3

I slap my hands on my thighs, willing my frozen muscles to move. As I take a step forward, a scraping sound—metal dragging across pavement—comes from behind me, accompanied by the roar of heavy engines. The rock canyon walls reflect strobing yellow lights. I turn as a pair of snowplows round the bend, their blades scooping snow off the pavement and throwing it in a high arc to the side of the road.

Never let them see you.

Especially them.

Government people. The worst kind of humans. They have all these rules telling people what they can and can’t do, even on their own land. And they’ll take that land if they want to, just like they took his grandpappy’s land and made him poor. Government people can’t be trusted, so never, never, never let government people see you.

Government people drive those big snowplows roaring down the highway, so I have to hide.

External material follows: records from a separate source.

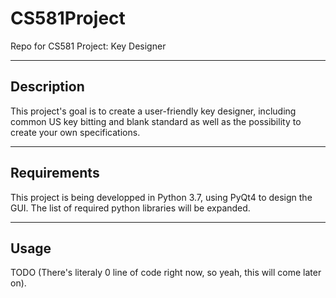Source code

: # CS581Project
Repo for CS581 Project: Key Designer

---
## Description

This project's goal is to create a user-friendly key designer, including common US key bitting and blank standard as well as the possibility to create your own specifications.

---

## Requirements

This project is being developped in Python 3.7, using PyQt4 to design the GUI.
The list of required python libraries will be expanded.

---

## Usage

TODO (There's literaly 0 line of code right now, so yeah, this will come later on).
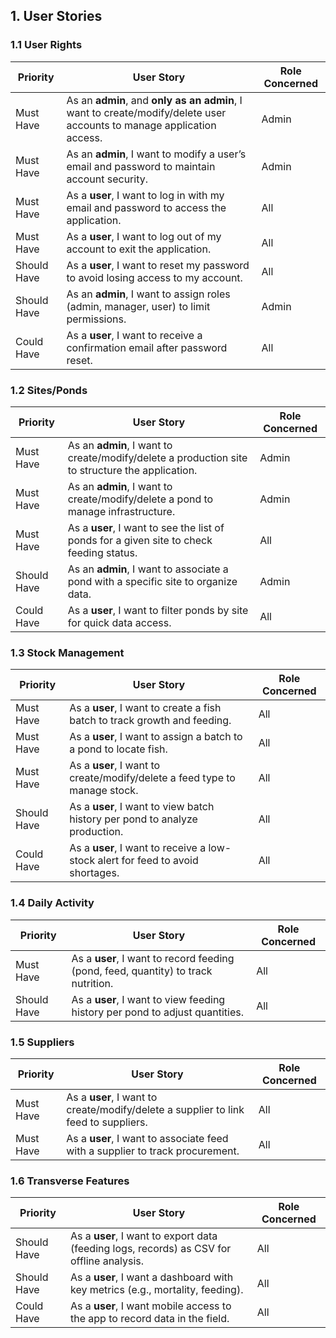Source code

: ## 1. **User Stories**

### 1.1 **User Rights**
| Priority     | User Story                                                                 | Role Concerned |
|--------------|----------------------------------------------------------------------------|----------------|
| Must Have    | As an **admin**, and **only as an admin**, I want to create/modify/delete user accounts to manage application access. | Admin          |
| Must Have    | As an **admin**, I want to modify a user’s email and password to maintain account security. | Admin          |
| Must Have    | As a **user**, I want to log in with my email and password to access the application. | All            |
| Must Have    | As a **user**, I want to log out of my account to exit the application.       | All            |
| Should Have  | As a **user**, I want to reset my password to avoid losing access to my account. | All            |
| Should Have  | As an **admin**, I want to assign roles (admin, manager, user) to limit permissions. | Admin          |
| Could Have   | As a **user**, I want to receive a confirmation email after password reset. | All            |

### 1.2 **Sites/Ponds**
| Priority     | User Story                                                                 | Role Concerned |
|--------------|----------------------------------------------------------------------------|----------------|
| Must Have    | As an **admin**, I want to create/modify/delete a production site to structure the application. | Admin          |
| Must Have    | As an **admin**, I want to create/modify/delete a pond to manage infrastructure. | Admin          |
| Must Have    | As a **user**, I want to see the list of ponds for a given site to check feeding status. | All            |
| Should Have  | As an **admin**, I want to associate a pond with a specific site to organize data. | Admin          |
| Could Have   | As a **user**, I want to filter ponds by site for quick data access.         | All            |

### 1.3 **Stock Management**
| Priority     | User Story                                                                 | Role Concerned |
|--------------|----------------------------------------------------------------------------|----------------|
| Must Have    | As a **user**, I want to create a fish batch to track growth and feeding.   | All            |
| Must Have    | As a **user**, I want to assign a batch to a pond to locate fish.           | All            |
| Must Have    | As a **user**, I want to create/modify/delete a feed type to manage stock.  | All            |
| Should Have  | As a **user**, I want to view batch history per pond to analyze production. | All            |
| Could Have   | As a **user**, I want to receive a low-stock alert for feed to avoid shortages. | All        |

### 1.4 **Daily Activity**
| Priority     | User Story                                                                 | Role Concerned |
|--------------|----------------------------------------------------------------------------|----------------|
| Must Have    | As a **user**, I want to record feeding (pond, feed, quantity) to track nutrition. | All            |
| Should Have  | As a **user**, I want to view feeding history per pond to adjust quantities. | All            |

### 1.5 **Suppliers**
| Priority     | User Story                                                                 | Role Concerned |
|--------------|----------------------------------------------------------------------------|----------------|
| Must Have    | As a **user**, I want to create/modify/delete a supplier to link feed to suppliers. | All            |
| Must Have    | As a **user**, I want to associate feed with a supplier to track procurement. | All            |

### 1.6 **Transverse Features**
| Priority     | User Story                                                                 | Role Concerned |
|--------------|----------------------------------------------------------------------------|----------------|
| Should Have  | As a **user**, I want to export data (feeding logs, records) as CSV for offline analysis. | All            |
| Should Have  | As a **user**, I want a dashboard with key metrics (e.g., mortality, feeding). | All            |
| Could Have   | As a **user**, I want mobile access to the app to record data in the field. | All            |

I turn to the side of the road in a feeble attempt to run for the camouflage of shadows, but my feet, numb from walking in the freezing snow, slip from under me. I slam to the ground on my belly, knocking the air from my lungs. The world goes gray, and the guardrail slips in and out of focus. I suck the frigid air into my lungs, desperate for strength, struggling to push myself up onto my hands and knees. Too cold, hungry, and weak, I collapse onto the ground and gasp for air. The bright lights of the approaching vehicles haven’t reached me, but my shadow is coming into focus on the boulders in front of me. I have to hurry. His command echoes in my brain:

Never let them see you.

I wriggle my fingers through the frozen layers of snow and ice to gain purchase on the asphalt below. Inch by inch, I drag my body forward. A nail rips off the middle finger of my left hand. I hold my arm up in the growing light, startled to see fresh blood dripping around the dangling nail. For seconds I feel nothing, my frozen body refusing to acknowledge the loss until a searing pain flashes up my arm. I wince against the agony, but it shocks my body into action and gives me the strength I need.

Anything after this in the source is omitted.